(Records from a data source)
◇ ◇ ◇

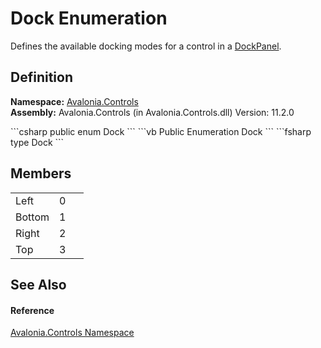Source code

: # Dock Enumeration


Defines the available docking modes for a control in a <a href="T_Avalonia_Controls_DockPanel">DockPanel</a>.



## Definition
**Namespace:** <a href="N_Avalonia_Controls">Avalonia.Controls</a>  
**Assembly:** Avalonia.Controls (in Avalonia.Controls.dll) Version: 11.2.0

<Tabs groupId="api-code-preview">
<TabItem value="csharp" label="C#">
```csharp
public enum Dock
```
</TabItem>
<TabItem value="vb" label="VB">
```vb
Public Enumeration Dock
```
</TabItem>
<TabItem value="fsharp" label="F#">
```fsharp
type Dock
```
</TabItem>
</Tabs>



## Members
<table>
<tr>
<td>Left</td>
<td>0</td>
<td> </td>
</tr>
<tr>
<td>Bottom</td>
<td>1</td>
<td> </td>
</tr>
<tr>
<td>Right</td>
<td>2</td>
<td> </td>
</tr>
<tr>
<td>Top</td>
<td>3</td>
<td> </td>
</tr>
</table>

## See Also


#### Reference
<a href="N_Avalonia_Controls">Avalonia.Controls Namespace</a>  
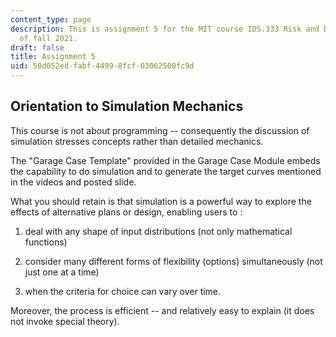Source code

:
 ```yaml
---
content_type: page
description: This is assignment 5 for the MIT course IDS.333 Risk and Decision Analysis
  of fall 2021.
draft: false
title: Assignment 5
uid: 50d052ed-fabf-4499-8fcf-03062500fc9d
---
```

## Orientation to Simulation Mechanics

This course is not about programming -- consequently the discussion of simulation stresses concepts rather than detailed mechanics.

The "Garage Case Template" provided in the Garage Case Module embeds the capability to do simulation and to generate the target curves mentioned in the videos and posted slide.

What you should retain is that simulation is a powerful way to explore the effects of alternative plans or design, enabling users to :

1) deal with any shape of input distributions (not only mathematical functions)

2) consider many different forms of flexibility (options) simultaneously (not just one at a time)

3) when the criteria for choice can vary over time.

Moreover, the process is efficient -- and relatively easy to explain (it does not invoke special theory).
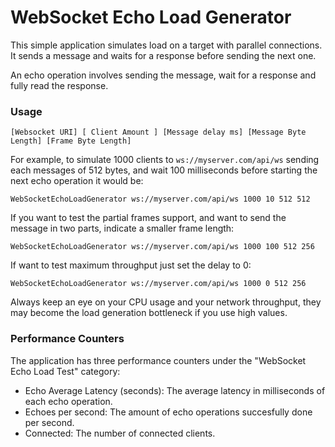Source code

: WebSocket Echo Load Generator
=============================

This simple application simulates load on a target with parallel connections. It sends a message and waits for a response before sending the next one.

An echo operation involves sending the message, wait for a response and fully read the response.

### Usage

```
[Websocket URI] [ Client Amount ] [Message delay ms] [Message Byte Length] [Frame Byte Length]
```

For example, to simulate 1000 clients to `ws://myserver.com/api/ws` sending each messages of 512 bytes, and wait 100 milliseconds before starting the next echo operation it would be:

```
WebSocketEchoLoadGenerator ws://myserver.com/api/ws 1000 10 512 512
```

If you want to test the partial frames support, and want to send the message in two parts, indicate a smaller frame length:

```
WebSocketEchoLoadGenerator ws://myserver.com/api/ws 1000 100 512 256
```

If want to test maximum throughput just set the delay to 0:

```
WebSocketEchoLoadGenerator ws://myserver.com/api/ws 1000 0 512 256
```

Always keep an eye on your CPU usage and your network throughput, they may become the load generation bottleneck if you use high values.

### Performance Counters

The application has three performance counters under the "WebSocket Echo Load Test" category:

 * Echo Average Latency (seconds): The average latency in milliseconds of each echo operation.
 * Echoes per second: The amount of echo operations succesfully done per second. 
 * Connected: The number of connected clients.
 

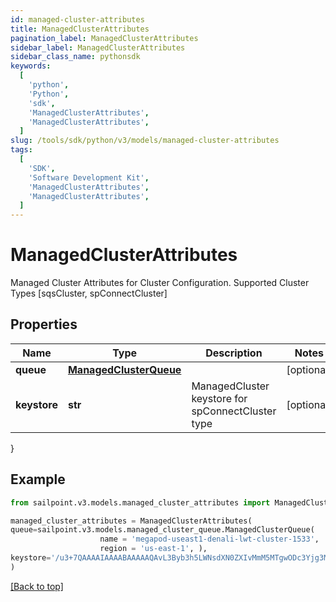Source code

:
 ```yaml
---
id: managed-cluster-attributes
title: ManagedClusterAttributes
pagination_label: ManagedClusterAttributes
sidebar_label: ManagedClusterAttributes
sidebar_class_name: pythonsdk
keywords:
  [
    'python',
    'Python',
    'sdk',
    'ManagedClusterAttributes',
    'ManagedClusterAttributes',
  ]
slug: /tools/sdk/python/v3/models/managed-cluster-attributes
tags:
  [
    'SDK',
    'Software Development Kit',
    'ManagedClusterAttributes',
    'ManagedClusterAttributes',
  ]
---
```


# ManagedClusterAttributes

Managed Cluster Attributes for Cluster Configuration. Supported Cluster Types [sqsCluster, spConnectCluster]

## Properties

| Name | Type | Description | Notes |
| --- | --- | --- | --- |
| **queue** | [**ManagedClusterQueue**](managed-cluster-queue) |  | [optional] |
| **keystore** | **str** | ManagedCluster keystore for spConnectCluster type | [optional] |

}

## Example

```python
from sailpoint.v3.models.managed_cluster_attributes import ManagedClusterAttributes

managed_cluster_attributes = ManagedClusterAttributes(
queue=sailpoint.v3.models.managed_cluster_queue.ManagedClusterQueue(
                    name = 'megapod-useast1-denali-lwt-cluster-1533',
                    region = 'us-east-1', ),
keystore='/u3+7QAAAAIAAAABAAAAAQAvL3Byb3h5LWNsdXN0ZXIvMmM5MTgwODc3Yjg3MW'
)

```

[[Back to top]](#)
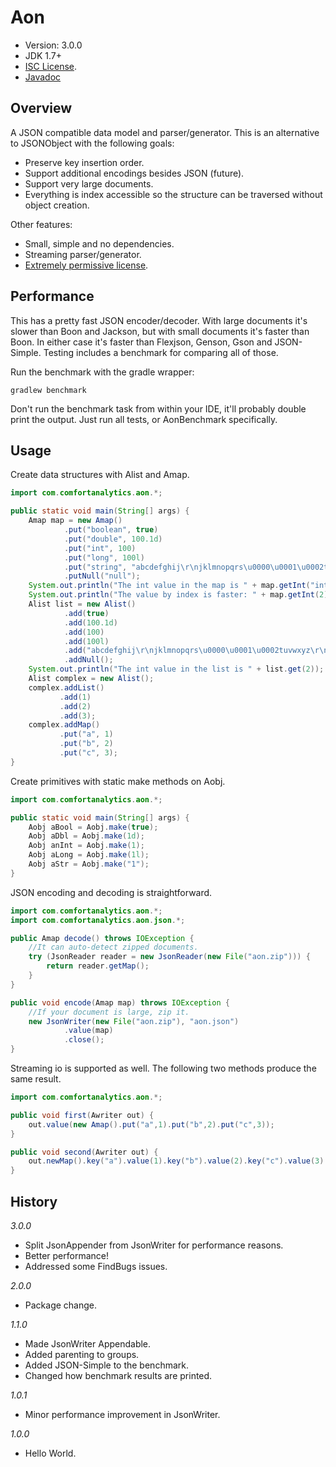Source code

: Aon
===

* Version: 3.0.0
* JDK 1.7+
* [ISC License](https://en.wikipedia.org/wiki/ISC_license).
* [Javadoc](https://a-hansen.github.io/aon/)


Overview
--------

A JSON compatible data model and parser/generator. This is an alternative to JSONObject 
with the following goals:

* Preserve key insertion order.
* Support additional encodings besides JSON (future).
* Support very large documents.
* Everything is index accessible so the structure can be traversed without object 
creation.

Other features:

* Small, simple and no dependencies.
* Streaming parser/generator.
* [Extremely permissive license](https://en.wikipedia.org/wiki/ISC_license).

Performance
-----------

This has a pretty fast JSON encoder/decoder.  With large documents it's slower than Boon
 and Jackson, but with small documents it's faster than Boon.  In either case it's faster 
 than Flexjson, Genson, Gson and JSON-Simple.  Testing includes a benchmark for comparing 
 all of those.

Run the benchmark with the gradle wrapper:

```
gradlew benchmark
```

Don't run the benchmark task from within your IDE, it'll probably double print the 
output.  Just run all tests, or AonBenchmark specifically.

Usage
-----

Create data structures with Alist and Amap.

```java
import com.comfortanalytics.aon.*;

public static void main(String[] args) {
    Amap map = new Amap()
            .put("boolean", true)
            .put("double", 100.1d)
            .put("int", 100)
            .put("long", 100l)
            .put("string", "abcdefghij\r\njklmnopqrs\u0000\u0001\u0002tuvwxyz\r\n")
            .putNull("null");
    System.out.println("The int value in the map is " + map.getInt("int"));
    System.out.println("The value by index is faster: " + map.getInt(2));
    Alist list = new Alist()
            .add(true)
            .add(100.1d)
            .add(100)
            .add(100l)
            .add("abcdefghij\r\njklmnopqrs\u0000\u0001\u0002tuvwxyz\r\n")
            .addNull();
    System.out.println("The int value in the list is " + list.get(2));
    Alist complex = new Alist();
    complex.addList()
           .add(1)
           .add(2)
           .add(3);
    complex.addMap()
           .put("a", 1)
           .put("b", 2)
           .put("c", 3);
}
```

Create primitives with static make methods on Aobj.

```java
import com.comfortanalytics.aon.*;

public static void main(String[] args) {
    Aobj aBool = Aobj.make(true);
    Aobj aDbl = Aobj.make(1d);
    Aobj anInt = Aobj.make(1);
    Aobj aLong = Aobj.make(1l);
    Aobj aStr = Aobj.make("1");
}
```

JSON encoding and decoding is straightforward.

```java
import com.comfortanalytics.aon.*;
import com.comfortanalytics.aon.json.*;

public Amap decode() throws IOException {
    //It can auto-detect zipped documents.
    try (JsonReader reader = new JsonReader(new File("aon.zip"))) {
        return reader.getMap();
    }
}

public void encode(Amap map) throws IOException {
    //If your document is large, zip it.
    new JsonWriter(new File("aon.zip"), "aon.json")
            .value(map)
            .close();
}
```

Streaming io is supported as well.  The following two methods produce the same result.

```java
import com.comfortanalytics.aon.*;

public void first(Awriter out) {
    out.value(new Amap().put("a",1).put("b",2).put("c",3));
}

public void second(Awriter out) {
    out.newMap().key("a").value(1).key("b").value(2).key("c").value(3).endMap();
}
```

History
-------
_3.0.0_
  - Split JsonAppender from JsonWriter for performance reasons.
  - Better performance!
  - Addressed some FindBugs issues.

_2.0.0_
  - Package change.

_1.1.0_
  - Made JsonWriter Appendable.
  - Added parenting to groups.
  - Added JSON-Simple to the benchmark.
  - Changed how benchmark results are printed.
  
_1.0.1_
  - Minor performance improvement in JsonWriter.
  
_1.0.0_
  - Hello World.

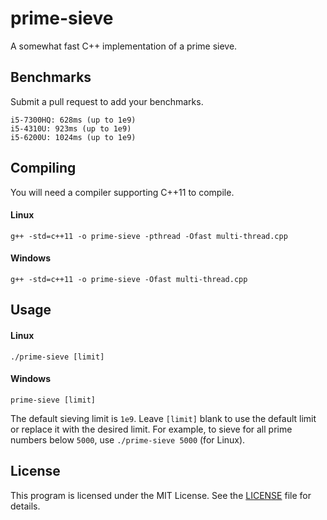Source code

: # prime-sieve
A somewhat fast C++ implementation of a prime sieve.

## Benchmarks
Submit a pull request to add your benchmarks.

```
i5-7300HQ: 628ms (up to 1e9)
i5-4310U: 923ms (up to 1e9)
i5-6200U: 1024ms (up to 1e9)
```

## Compiling
You will need a compiler supporting C++11 to compile.
#### Linux
```
g++ -std=c++11 -o prime-sieve -pthread -Ofast multi-thread.cpp
```
#### Windows
```
g++ -std=c++11 -o prime-sieve -Ofast multi-thread.cpp
```

## Usage
#### Linux
```
./prime-sieve [limit]
```
#### Windows
```
prime-sieve [limit]
```
The default sieving limit is `1e9`. Leave `[limit]` blank to use the default limit or replace it with the desired limit.
For example, to sieve for all prime numbers below `5000`, use `./prime-sieve 5000` (for Linux).

## License
This program is licensed under the MIT License. See the [LICENSE](LICENSE) file for details.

◇ ◇ ◇

Exactly the lines from the top of the entries through the line with "## See Also", inclusive, must be given again, with every picture omitted.

Source code

: # Dock Enumeration


Defines the available docking modes for a control in a <a href="T_Avalonia_Controls_DockPanel">DockPanel</a>.



## Definition
**Namespace:** <a href="N_Avalonia_Controls">Avalonia.Controls</a>  
**Assembly:** Avalonia.Controls (in Avalonia.Controls.dll) Version: 11.2.0

<Tabs groupId="api-code-preview">
<TabItem value="csharp" label="C#">
```csharp
public enum Dock
```
</TabItem>
<TabItem value="vb" label="VB">
```vb
Public Enumeration Dock
```
</TabItem>
<TabItem value="fsharp" label="F#">
```fsharp
type Dock
```
</TabItem>
</Tabs>



## Members
<table>
<tr>
<td>Left</td>
<td>0</td>
<td> </td>
</tr>
<tr>
<td>Bottom</td>
<td>1</td>
<td> </td>
</tr>
<tr>
<td>Right</td>
<td>2</td>
<td> </td>
</tr>
<tr>
<td>Top</td>
<td>3</td>
<td> </td>
</tr>
</table>

## See Also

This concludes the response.